Forty years ago, during the darkest days of the Vietnam War, seekers of peace and love gathered at Woodstock. They came because they shared a common belief in the power of love, a common hope that music could heal America’s wounds and show it the way.
I came upon a child of God,
He was walking along the road,
I asked him, where are you going,
And this he told me.
I’m going on down to Yasgur’s farm,
I’m going to join in a rock and roll band,
I’m going to camp out on the land,
And get my soul free.
Then can I walk beside you,
I have come here to lose the smog,
And I feel like a cog in something turning.

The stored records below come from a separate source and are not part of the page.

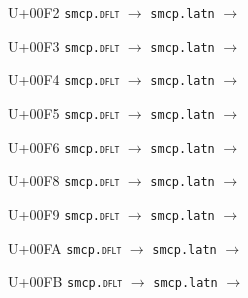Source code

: \documentclass{article}
\begin{document}
\begin{substitutions}
\goodbreak

U+00F2  \linebreak
    \texttt{smcp.\textsc{dflt}} $\to$  \linebreak
    \texttt{smcp.latn} $\to$  

\goodbreak

U+00F3  \linebreak
    \texttt{smcp.\textsc{dflt}} $\to$  \linebreak
    \texttt{smcp.latn} $\to$  

\goodbreak

U+00F4  \linebreak
    \texttt{smcp.\textsc{dflt}} $\to$  \linebreak
    \texttt{smcp.latn} $\to$  

\goodbreak

U+00F5  \linebreak
    \texttt{smcp.\textsc{dflt}} $\to$  \linebreak
    \texttt{smcp.latn} $\to$  

\goodbreak

U+00F6  \linebreak
    \texttt{smcp.\textsc{dflt}} $\to$  \linebreak
    \texttt{smcp.latn} $\to$  

\goodbreak

U+00F8  \linebreak
    \texttt{smcp.\textsc{dflt}} $\to$  \linebreak
    \texttt{smcp.latn} $\to$  

\goodbreak

U+00F9  \linebreak
    \texttt{smcp.\textsc{dflt}} $\to$  \linebreak
    \texttt{smcp.latn} $\to$  

\goodbreak

U+00FA  \linebreak
    \texttt{smcp.\textsc{dflt}} $\to$  \linebreak
    \texttt{smcp.latn} $\to$  

\goodbreak

U+00FB  \linebreak
    \texttt{smcp.\textsc{dflt}} $\to$  \linebreak
    \texttt{smcp.latn} $\to$  


\end{substitutions}
\end{document}
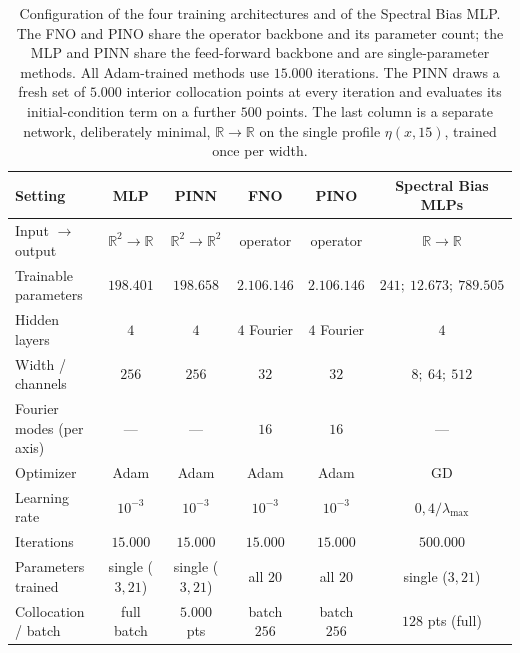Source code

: \begin{table}[htbp]
    \centering
    \caption{Configuration of the four training architectures and of the Spectral Bias MLP. The FNO and PINO share the operator backbone and its parameter count; the MLP and PINN share the feed-forward backbone and are single-parameter methods. All Adam-trained methods use $15.000$ iterations. The PINN draws a fresh set of $5.000$ interior collocation points at every iteration and evaluates its initial-condition term on a further $500$ points. The last column is a separate network, deliberately minimal, $\mathbb{R} \to \mathbb{R}$ on the single profile $\eta(x, 15)$, trained once per width.}
    \label{tab:m_config}
    \footnotesize
    \setlength{\tabcolsep}{2pt}
    \begin{tabular}{@{}lccccc@{}}
        \hline
        \textbf{Setting} & \textbf{MLP} & \textbf{PINN} & \textbf{FNO} & \textbf{PINO} & \textbf{Spectral Bias MLPs} \\
        \hline
        Input $\to$ output        & $\mathbb{R}^2 \to \mathbb{R}$ & $\mathbb{R}^2 \to \mathbb{R}^2$ & operator & operator & $\mathbb{R} \to \mathbb{R}$ \\
        Trainable parameters      & $198.401$ & $198.658$ & $2.106.146$ & $2.106.146$ & $241;\ 12.673;\ 789.505$ \\
        Hidden layers             & $4$         & $4$         & $4$ Fourier     & $4$ Fourier     & $4$ \\
        Width / channels          & $256$       & $256$       & $32$            & $32$            & $8;\ 64;\ 512$ \\
        Fourier modes (per axis)  & ---         & ---         & $16$            & $16$            & --- \\
        Optimizer                 & Adam        & Adam        & Adam            & Adam            & GD \\
        Learning rate             & $10^{-3}$   & $10^{-3}$   & $10^{-3}$       & $10^{-3}$       & $0{,}4/\lambda_{\max}$ \\
        Iterations                & $15.000$  & $15.000$  & $15.000$      & $15.000$      & $500.000$ \\
        Parameters trained        & single ($3{,}21$) & single ($3{,}21$) & all $20$    & all $20$        & single ($3{,}21$) \\
        Collocation / batch       & full batch  & $5.000$ pts & batch $256$    & batch $256$    & $128$ pts (full) \\

\end{tabular}
\end{table}
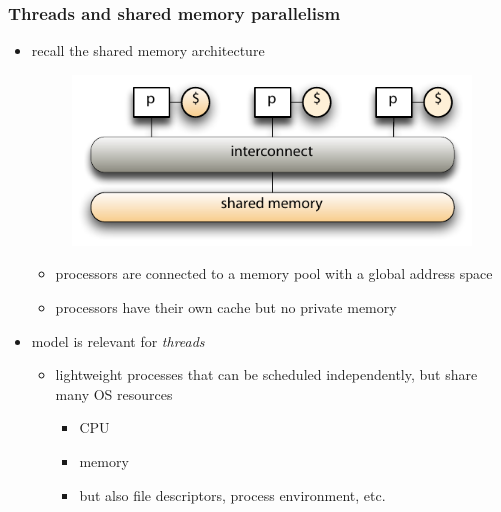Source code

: %
%
%
%


\begin{frame}[fragile]
%
  \frametitle{Threads and shared memory parallelism}
%
  \begin{itemize}
%
  \item recall the shared memory architecture
%
    \begin{figure}
      \centering
      \includegraphics[scale=0.5]{figures/shared-memory.pdf}
    \end{figure}
    \vspace{-1.0em}
%
    \begin{itemize}
    \item processors are connected to a memory pool with a global address space
    \item processors have their own cache but no private memory
    \end{itemize}
%
  \item model is relevant for {\em threads}
%
    \begin{itemize}
    \item lightweight processes that can be scheduled independently, but share many OS
      resources
      \begin{itemize}
      \item CPU
      \item memory
      \item but also file descriptors, process environment, etc.
      \end{itemize}

\end{itemize}
\end{itemize}
\end{frame}

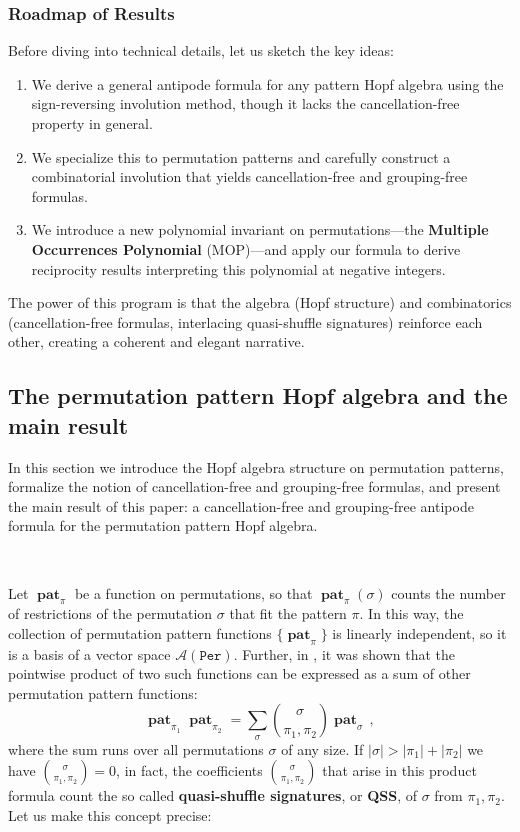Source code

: \documentclass[12pt, reqno]{amsart}
\theoremstyle{definition}
\DeclareMathOperator{\pat}{\mathbf{pat}}
\begin{document}
\subsubsection*{Roadmap of Results}

Before diving into technical details, let us sketch the key ideas:
\begin{enumerate}
\item We derive a general antipode formula for any pattern Hopf algebra using the sign-reversing involution method, though it lacks the cancellation-free property in general.
\item We specialize this to permutation patterns and carefully construct a combinatorial involution that yields cancellation-free and grouping-free formulas.
\item We introduce a new polynomial invariant on permutations---the \textbf{Multiple Occurrences Polynomial} (MOP)---and apply our formula to derive reciprocity results interpreting this polynomial at negative integers.
\end{enumerate}

The power of this program is that the algebra (Hopf structure) and combinatorics (cancellation-free formulas, interlacing quasi-shuffle signatures) reinforce each other, creating a coherent and elegant narrative.

\subsection{The permutation pattern Hopf algebra and the main result}

In this section we introduce the Hopf algebra structure on permutation patterns, formalize the notion of cancellation-free and grouping-free formulas, and present the main result of this paper: a cancellation-free and grouping-free antipode formula for the permutation pattern Hopf algebra.

\

Let $\pat_{\pi}$ be a function on permutations, so that $\pat_{\pi}(\sigma)$ counts the number of restrictions of the permutation $\sigma$ that fit the pattern $\pi$.
In this way, the collection of permutation pattern functions $\{\pat_{\pi}\}$ is linearly independent, so it is a basis of a vector space $\mathcal A (\mathtt{Per})$.
Further, in \cite{Vargas}, it was shown that the pointwise product of two such functions can be expressed as a sum of other permutation pattern functions:
\begin{equation}\label{eq:prodperm}
\pat_{\pi_1} \pat_{\pi_2} = \sum_{\sigma} \binom{\sigma}{\pi_1, \pi_2} \pat_{\sigma} \, ,
\end{equation}
where the sum runs over all permutations $\sigma$ of any size.
If $|\sigma| > |\pi_1| + |\pi_2|$ we have $\binom{\sigma}{\pi_1, \pi_2} = 0$, in fact, the coefficients $\binom{\sigma}{\pi_1, \pi_2}$ that arise in this product formula count the so called \textbf{quasi-shuffle signatures}, or \textbf{QSS}, of $\sigma$ from $\pi_1, \pi_2$.
Let us make this concept precise:
\end{document}
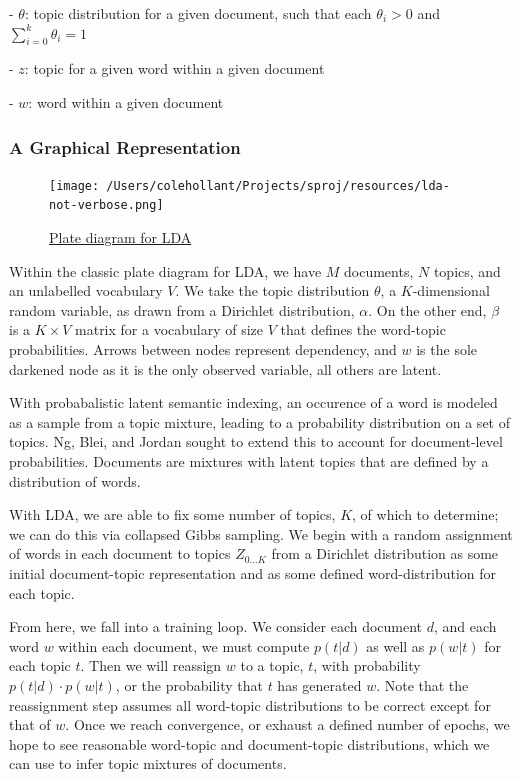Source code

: \documentclass[11pt, twoside, reqno]{book}
\begin{document}
- $\theta$: topic distribution for a given document, such that each $\theta_i > 0$  and $\sum_{i=0}^{k} \theta_i=1$

- $z$: topic for a given word within a given document

- $w$: word within a given document

\subsubsection{A Graphical Representation}

\begin{figure}[h!]
    \centering
    \texttt{[image: /Users/colehollant/Projects/sproj/resources/lda-not-verbose.png]}
    
    \href{https://upload.wikimedia.org/wikipedia/commons/thumb/d/d3/Latent_Dirichlet_allocation.svg/593px-Latent_Dirichlet_allocation.svg.png}{Plate diagram for LDA}
\end{figure}


Within the classic plate diagram for LDA, we have $M$ documents, $N$ topics, and an unlabelled vocabulary $V$. We take the topic distribution $\theta$, a $K$-dimensional random variable, as drawn from a Dirichlet distribution, $\alpha$. On the other end, $\beta$ is a $K \times V$ matrix for a vocabulary of size $V$ that defines the word-topic probabilities. Arrows between nodes represent dependency, and $w$ is the sole darkened node as it is the only observed variable, all others are latent.

With probabalistic latent semantic indexing, an occurence of a word is modeled as a sample from a topic mixture, leading to a probability distribution on a set of topics. Ng, Blei, and Jordan sought to extend this to account for document-level probabilities. Documents are mixtures with latent topics that are defined by a distribution of words.

With LDA, we are able to fix some number of topics, $K$, of which to determine; we can do this via collapsed Gibbs sampling. We begin with a random assignment of words in each document to topics $Z_{0\dots K}$ from a Dirichlet distribution as some initial document-topic representation and as some defined word-distribution for each topic.

From here, we fall into a training loop. We consider each document $d$, and each word $w$ within each document, we must compute $p(t | d)$ as well as $p(w | t)$ for each topic $t$. Then we will reassign $w$ to a topic, $t$, with probability $p(t | d) \cdot p(w | t)$, or the probability that $t$ has generated $w$. Note that the reassignment step assumes all word-topic distributions to be correct except for that of $w$. Once we reach convergence, or exhaust a defined number of epochs, we hope to see reasonable word-topic and document-topic distributions, which we can use to infer topic mixtures of documents.
\end{document}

Well maybe it’s just the time of year,
Or maybe it’s the time of man,
I don’t know who l am,
But life is for learning.
By the time they got to Woodstock,
They were half a million strong.
And everywhere there was song and celebration,
And they dreamed they saw the bombers,
Riding shotgun in the sky,
Turning into butterflies,
Above our nation.
The dream of Woodstock didn’t come true. 40 years later, NSA surveillance satellites are riding shotgun in the sky, song and celebration are hard to find, the specter of war crimes and corruption and economic disintegration hangs above our nation. America cynically rejected everything the Woodstock generation believed in. Joni Mitchell’s song of peace and love could have been the anthem of a nation seeking redemption, but it survives only as a nostalgic reminder of what might have been.